Assigned task: All that is needed is each line of the entries holding the word "functional", copied as it stands.

::::::::

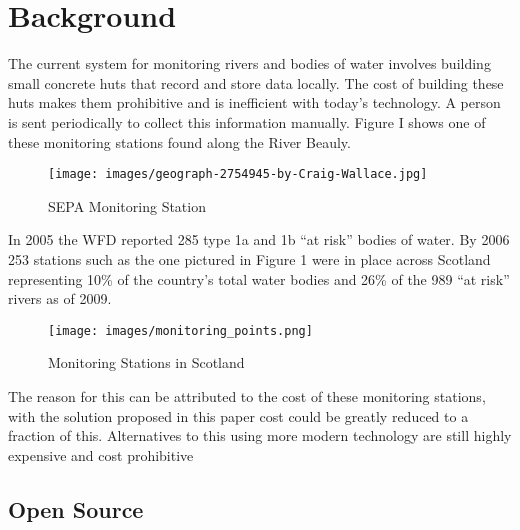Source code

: \section{Background}
The current system for monitoring rivers and bodies of water involves building small concrete huts that record and store data locally. The cost of building these huts makes them prohibitive and is inefficient with today's technology. A person is sent periodically to collect this information manually. Figure I shows one of these monitoring stations found along the River Beauly. 
\begin{figure}[H]
	\centering
	\texttt{[image: images/geograph-2754945-by-Craig-Wallace.jpg]}
	\caption{ SEPA Monitoring Station \citep{Wallace2012}}
	\label{fig:monStation}
\end{figure}
In 2005 the WFD reported 285 type 1a and 1b “at risk” bodies of water. \citep{SEPA2007} By 2006  253 stations such as the one pictured in Figure 1 were in place across Scotland representing 10\% of the country’s total water bodies and 26\% of the 989  “at risk” rivers as of 2009. \citep{SEPA2009}
\begin{figure}[H]
	\centering
	\texttt{[image: images/monitoring\_points.png]}
	\caption{ Monitoring Stations in Scotland \citep{SEPA2006}}
	\label{fig:monStations}
\end{figure}
The reason for this can be attributed to the cost of these monitoring stations, with the solution proposed in this paper cost could be greatly reduced to a fraction of this. \citep{SEPA2016} Alternatives to this using more modern technology are still highly expensive and cost prohibitive \citep{TheIoTMarketplace2015}

\subsection{Open Source}

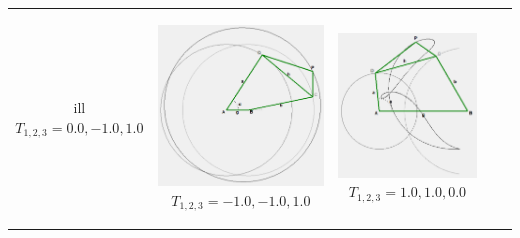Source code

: \documentclass[ucs,10pt]{beamer}
\begin{document}
\begin{frame}
\begin{center}
\begin{tabular}{ c@{\hskip 5pt}c@{\hskip 5pt}c@{\hskip 5pt}c@{\hskip 5pt}c}
ill {\tiny $T_{1,2,3} = 0.0, -1.0, 1.0$}\end{center}\end{minipage}& \begin{minipage}{0.2\linewidth}\begin{center} \includegraphics[width=0.75\linewidth]{./Figures/27_motion_cases/-1-11.png} \hfill {\tiny $T_{1,2,3} = -1.0, -1.0, 1.0$}\end{center}\end{minipage}& \begin{minipage}{0.185\linewidth}\begin{center} \includegraphics[width=0.75\linewidth]{./Figures/27_motion_cases/110.png} \hfill {\tiny $T_{1,2,3} = 1.0, 1.0, 0.0$}\end{center}\end{minipage} \\

\end{tabular}
\end{center}
\end{frame}
\end{document}
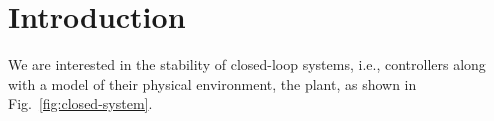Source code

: \documentclass{sig-alternate-05-2015}
\begin{document}
%

\maketitle
\begin{abstract}

\end{abstract}


%
%
\printccsdesc


\keywords{}

\section{Introduction}

We are interested in the stability of closed-loop systems, i.e.,
controllers along with a model of their physical environment, the
plant, as shown in Fig.~\ref{fig:closed-system}.
\end{document}
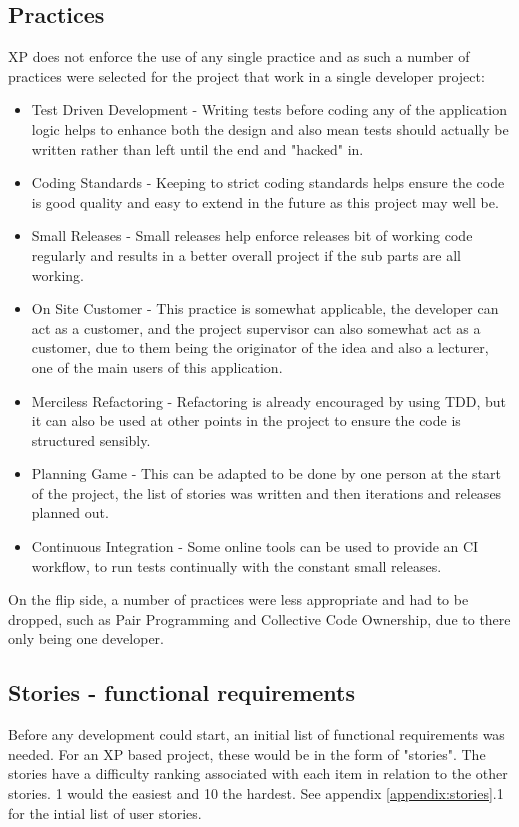 \subsection{Practices}
XP does not enforce the use of any single practice and as such a number of practices were selected for the project that work in a single developer project:
\begin{itemize}
	\item Test Driven Development - Writing tests before coding any of the application logic helps to enhance both the design and also mean tests should actually be written rather than left until the end and "hacked" in.
	\item Coding Standards - Keeping to strict coding standards helps ensure the code is good quality and easy to extend in the future as this project may well be.
	\item Small Releases - Small releases help enforce releases bit of working code regularly and results in a better overall project if the sub parts are all working.
	\item On Site Customer - This practice is somewhat applicable, the developer can act as a customer, and the project supervisor can also somewhat act as a customer, due to them being the originator of the idea and also a lecturer, one of the main users of this application.
	\item Merciless Refactoring - Refactoring is already encouraged by using TDD, but it can also be used at other points in the project to ensure the code is structured sensibly.
	\item Planning Game - This can be adapted to be done by one person at the start of the project, the list of stories was written and then iterations and releases planned out.
	\item Continuous Integration - Some online tools can be used to provide an CI workflow, to run tests continually with the constant small releases.
\end{itemize}

On the flip side, a number of practices were less appropriate and had to be dropped, such as Pair Programming and Collective Code Ownership, due to there only being one developer.

\subsection{Stories - functional requirements}
Before any development could start, an initial list of functional requirements was needed. For an XP based project, these would be in the form of "stories". The stories have a difficulty ranking associated with each item in relation to the other stories. 1 would the easiest and 10 the hardest. See appendix \ref{appendix:stories}.1 for the intial list of user stories.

::::::::

Written reply:
\subsection{Stories - functional requirements}
Before any development could start, an initial list of functional requirements was needed. For an XP based project, these would be in the form of "stories". The stories have a difficulty ranking associated with each item in relation to the other stories. 1 would the easiest and 10 the hardest. See appendix \ref{appendix:stories}.1 for the intial list of user stories.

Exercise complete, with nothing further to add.